— Requirement —
The full listing, exactly as written and with no images, is the expected output.

Content starts

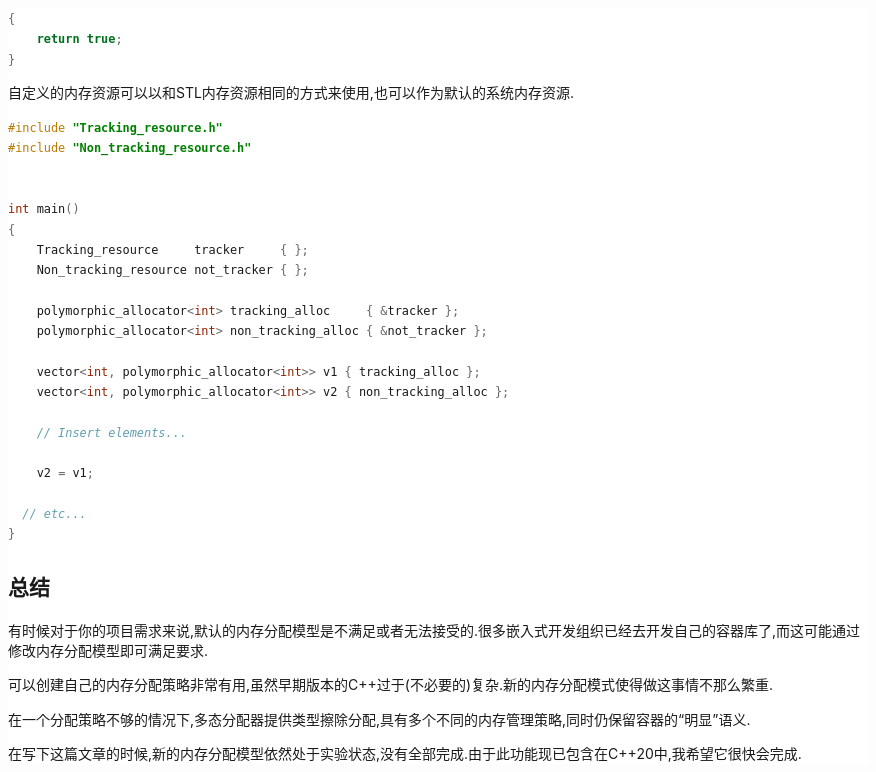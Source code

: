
 ```C++
{
    return true;
}
```

自定义的内存资源可以以和STL内存资源相同的方式来使用,也可以作为默认的系统内存资源.

```C++
#include "Tracking_resource.h"
#include "Non_tracking_resource.h"


int main()
{
    Tracking_resource     tracker     { };
    Non_tracking_resource not_tracker { };

    polymorphic_allocator<int> tracking_alloc     { &tracker };
    polymorphic_allocator<int> non_tracking_alloc { &not_tracker };

    vector<int, polymorphic_allocator<int>> v1 { tracking_alloc };
    vector<int, polymorphic_allocator<int>> v2 { non_tracking_alloc };

    // Insert elements...

    v2 = v1;

  // etc...
}
```

## 总结

有时候对于你的项目需求来说,默认的内存分配模型是不满足或者无法接受的.很多嵌入式开发组织已经去开发自己的容器库了,而这可能通过修改内存分配模型即可满足要求.

可以创建自己的内存分配策略非常有用,虽然早期版本的C++过于(不必要的)复杂.新的内存分配模式使得做这事情不那么繁重.

在一个分配策略不够的情况下,多态分配器提供类型擦除分配,具有多个不同的内存管理策略,同时仍保留容器的“明显”语义.

在写下这篇文章的时候,新的内存分配模型依然处于实验状态,没有全部完成.由于此功能现已包含在C++20中,我希望它很快会完成.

Content ends

— Solution for this exercise —
Source code

:
 ```C++
{
    return true;
}
```

自定义的内存资源可以以和STL内存资源相同的方式来使用,也可以作为默认的系统内存资源.

```C++
#include "Tracking_resource.h"
#include "Non_tracking_resource.h"


int main()
{
    Tracking_resource     tracker     { };
    Non_tracking_resource not_tracker { };

    polymorphic_allocator<int> tracking_alloc     { &tracker };
    polymorphic_allocator<int> non_tracking_alloc { &not_tracker };

    vector<int, polymorphic_allocator<int>> v1 { tracking_alloc };
    vector<int, polymorphic_allocator<int>> v2 { non_tracking_alloc };

    // Insert elements...

    v2 = v1;

  // etc...
}
```

## 总结

有时候对于你的项目需求来说,默认的内存分配模型是不满足或者无法接受的.很多嵌入式开发组织已经去开发自己的容器库了,而这可能通过修改内存分配模型即可满足要求.

可以创建自己的内存分配策略非常有用,虽然早期版本的C++过于(不必要的)复杂.新的内存分配模式使得做这事情不那么繁重.

在一个分配策略不够的情况下,多态分配器提供类型擦除分配,具有多个不同的内存管理策略,同时仍保留容器的“明显”语义.

在写下这篇文章的时候,新的内存分配模型依然处于实验状态,没有全部完成.由于此功能现已包含在C++20中,我希望它很快会完成.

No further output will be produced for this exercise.